--- Provided material Enclosed Below ---
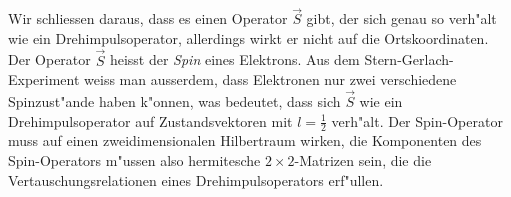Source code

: 
Wir schliessen daraus, dass es einen Operator $\vec S$ gibt, der sich
genau so verh"alt wie ein Drehimpulsoperator, allerdings wirkt er nicht
auf die Ortskoordinaten.
Der Operator $\vec S$ heisst der {\em Spin} eines Elektrons.
%
%
Aus dem Stern-Gerlach-Experiment
weiss man ausserdem, dass Elektronen nur zwei verschiedene
Spinzust"ande haben k"onnen, was bedeutet, dass sich $\vec S$ wie ein
Drehimpulsoperator auf Zustandsvektoren mit $l=\frac12$ verh"alt.
Der Spin-Operator muss auf einen zweidimensionalen Hilbertraum
wirken, die Komponenten des Spin-Operators m"ussen also hermitesche
$2\times 2$-Matrizen sein, die die Vertauschungsrelationen eines
Drehimpulsoperators erf"ullen.

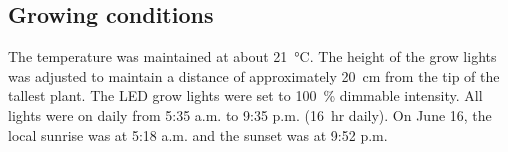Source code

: \subsection{Growing conditions}

The temperature was maintained at about \qty[mode=text]{21}{\degreeCelsius}. The height of the grow lights was adjusted to maintain a distance of approximately \qty[mode=text]{20}{\cm} from the tip of the tallest plant. The LED grow lights were set to \qty[mode=text]{100}{\percent} dimmable intensity. All lights were on daily from 5:35 a.m. to 9:35 p.m. (\qty[mode=text]{16}{hr} daily). On June 16, the local sunrise was at 5:18 a.m. and the sunset was at 9:52 p.m.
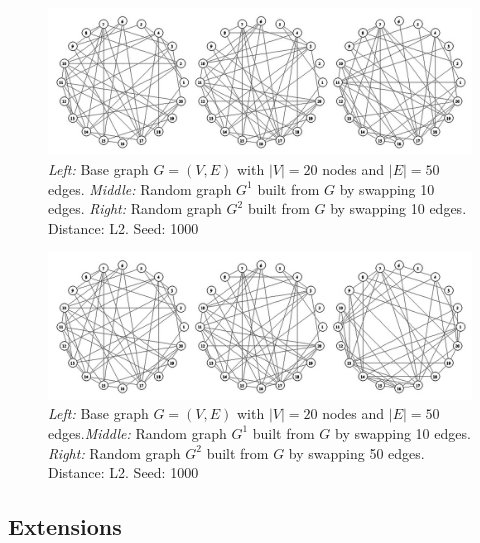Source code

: \begin{figure}[htb]
	\begin{center}
		\includegraphics[width=1\linewidth]{ch-gc/figures/sim_10vs10}
		\caption[Random graphs with 20 nodes and 50 edges. Edges have been 
		swapped 10 times each.]{\textit{Left:} Base graph $G=(V,E)$ with 
		$|V|=20$ nodes and $|E|=50$ edges. 
		\textit{Middle:} Random graph $G^1$ built from $G$ by swapping 
		10 edges. \textit{Right:} Random graph $G^2$ built from $G$ by 
		swapping 10 edges. Distance: L2. Seed: 1000}
		\label{fig:gc:sim10vs10}
	\end{center}
\end{figure}

\begin{figure}[htb]
	\begin{center}
		\includegraphics[width=1\linewidth]{ch-gc/figures/sim_10vs50}
		\caption[Random graphs with 20 nodes and 50 edges. Edges have been 
		swapped 10 and 50 times, respectively.]{\textit{Left:} Base graph 
		$G=(V,E)$ with $|V|=20$ nodes and $|E|=50$ edges.\textit{Middle:} 
		Random graph $G^1$ built from $G$ by swapping 10 edges. 
		\textit{Right:} Random graph $G^2$ built from $G$ by swapping 
		50 edges. Distance: L2. Seed: 1000}
		\label{fig:gc:sim10vs50}
	\end{center}
\end{figure}

\subsection{Extensions}
\label{sec:gc:extensions}

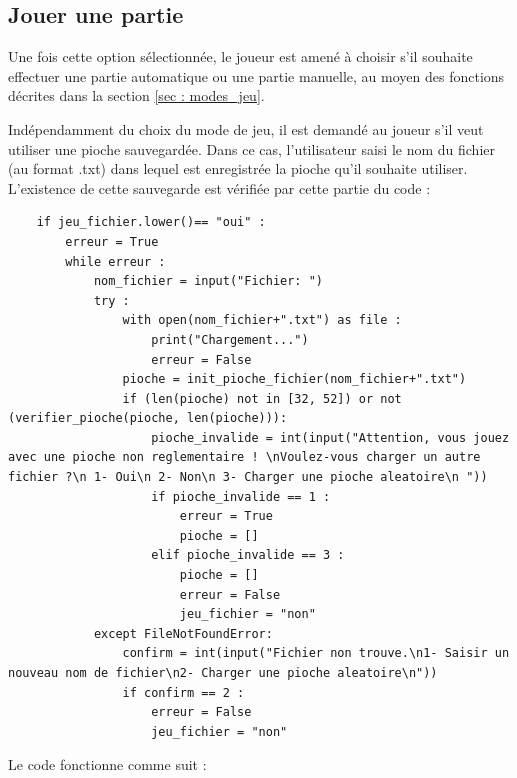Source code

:\documentclass[titlepage]{article}
\begin{document}
\subsection*{Jouer une partie}
Une fois cette option sélectionnée, le joueur est amené à choisir s'il souhaite effectuer une partie automatique ou une partie manuelle, au moyen des fonctions décrites dans la section \ref{sec : modes_jeu}. \par
Indépendamment du choix du mode de jeu, il est demandé au joueur s'il veut utiliser une pioche sauvegardée. Dans ce cas, l'utilisateur saisi le nom du fichier (au format .txt) dans lequel est enregistrée la pioche qu'il souhaite utiliser. L'existence de cette sauvegarde est vérifiée par cette partie du code :\par
	\begin{lstlisting}
	if jeu_fichier.lower()== "oui" :
		erreur = True
		while erreur : 
			nom_fichier = input("Fichier: ")
			try :
				with open(nom_fichier+".txt") as file :
					print("Chargement...")
					erreur = False
				pioche = init_pioche_fichier(nom_fichier+".txt")
				if (len(pioche) not in [32, 52]) or not (verifier_pioche(pioche, len(pioche))):
					pioche_invalide = int(input("Attention, vous jouez avec une pioche non reglementaire ! \nVoulez-vous charger un autre fichier ?\n 1- Oui\n 2- Non\n 3- Charger une pioche aleatoire\n "))
					if pioche_invalide == 1 :
						erreur = True
						pioche = []
					elif pioche_invalide == 3 :
						pioche = []
						erreur = False
						jeu_fichier = "non"
			except FileNotFoundError:
				confirm = int(input("Fichier non trouve.\n1- Saisir un nouveau nom de fichier\n2- Charger une pioche aleatoire\n"))
				if confirm == 2 :
					erreur = False
					jeu_fichier = "non"            
	\end{lstlisting}
	\par
Le code fonctionne comme suit :
\end{document}
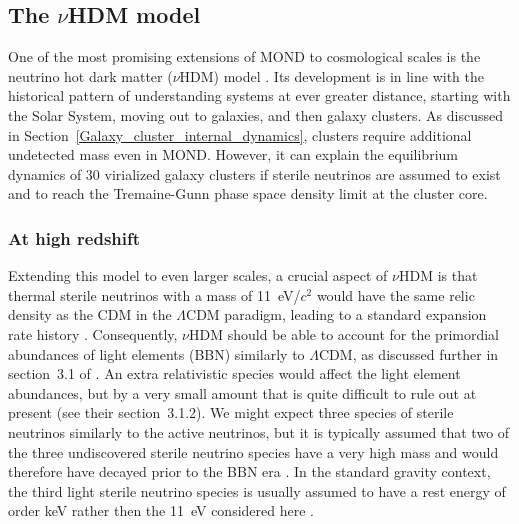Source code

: \documentclass[fleqn,usenatbib,useAMS]{mnras} %
\begin{document}
\subsection{The \texorpdfstring{$\nu$}{v}HDM model}
\label{nuHDM}

One of the most promising extensions of MOND to cosmological scales is the neutrino hot dark matter ($\nu$HDM) model \citep{Angus_2009}. Its development is in line with the historical pattern of understanding systems at ever greater distance, starting with the Solar System, moving out to galaxies, and then galaxy clusters. As discussed in Section~\ref{Galaxy_cluster_internal_dynamics}, clusters require additional undetected mass even in MOND. However, it can explain the equilibrium dynamics of 30 virialized galaxy clusters \citep{Angus_2010} if sterile neutrinos are assumed to exist and to reach the Tremaine-Gunn phase space density limit \citep{Tremaine_Gunn_1979} at the cluster core.


\subsubsection{At high redshift}
\label{nuHDM_early}

Extending this model to even larger scales, a crucial aspect of $\nu$HDM is that thermal sterile neutrinos with a mass of 11~eV/$c^2$ would have the same relic density as the CDM in the $\Lambda$CDM paradigm, leading to a standard expansion rate history \citep{Dodelson_2006, Skordis_2006_theory, Skordis_2006}. Consequently, $\nu$HDM should be able to account for the primordial abundances of light elements (BBN) similarly to $\Lambda$CDM, as discussed further in section~3.1 of \citet{Haslbauer_2020}. An extra relativistic species would affect the light element abundances, but by a very small amount that is quite difficult to rule out at present (see their section~3.1.2). We might expect three species of sterile neutrinos similarly to the active neutrinos, but it is typically assumed that two of the three undiscovered sterile neutrino species have a very high mass and would therefore have decayed prior to the BBN era \citep[see figure~3 of][]{Ruchayskiy_2012}. In the standard gravity context, the third light sterile neutrino species is usually assumed to have a rest energy of order keV rather then the 11~eV considered here \citep{Adhikari_2017}.
\end{document}
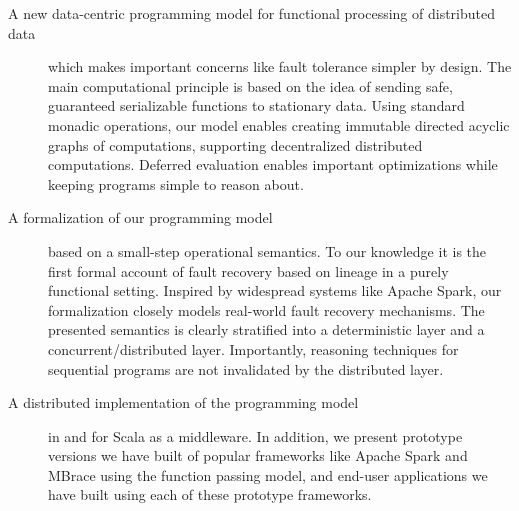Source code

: \documentclass{jfp1}
\begin{document}
\begin{description}
  \item[A new data-centric programming model for functional processing of
    distributed data] which makes important concerns like fault tolerance
    simpler by design. The main computational principle is based on the idea of
    sending safe, guaranteed serializable functions to stationary data. Using
    standard monadic operations, our model enables creating immutable directed
    acyclic graphs of computations, supporting decentralized distributed
    computations. Deferred evaluation enables important optimizations while
    keeping programs simple to reason about.

  \item[A formalization of our programming model] based on a small-step
    operational  semantics. To our knowledge it is the first formal account of
    fault recovery based on lineage in a purely functional setting. Inspired by
    widespread systems like Apache Spark, our formalization closely models
    real-world fault recovery mechanisms. The presented semantics is clearly
    stratified into a deterministic layer and a concurrent/distributed layer.
    Importantly, reasoning techniques for sequential programs are not
    invalidated by the distributed layer.

  \item[A distributed implementation of the programming model] in and for Scala
    as a middleware. In addition, we present prototype versions we have built of
    popular frameworks like Apache Spark and MBrace using the function passing
    model, and end-user applications we have built using each of these prototype
    frameworks.



\end{description}
\end{document}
--- End of Enclosed Provided material ---
Your objective: Across the entries above, find the lines with the string "einen" and copy them.

Answer area:
Wir schliessen daraus, dass es einen Operator $\vec S$ gibt, der sich
Der Spin-Operator muss auf einen zweidimensionalen Hilbertraum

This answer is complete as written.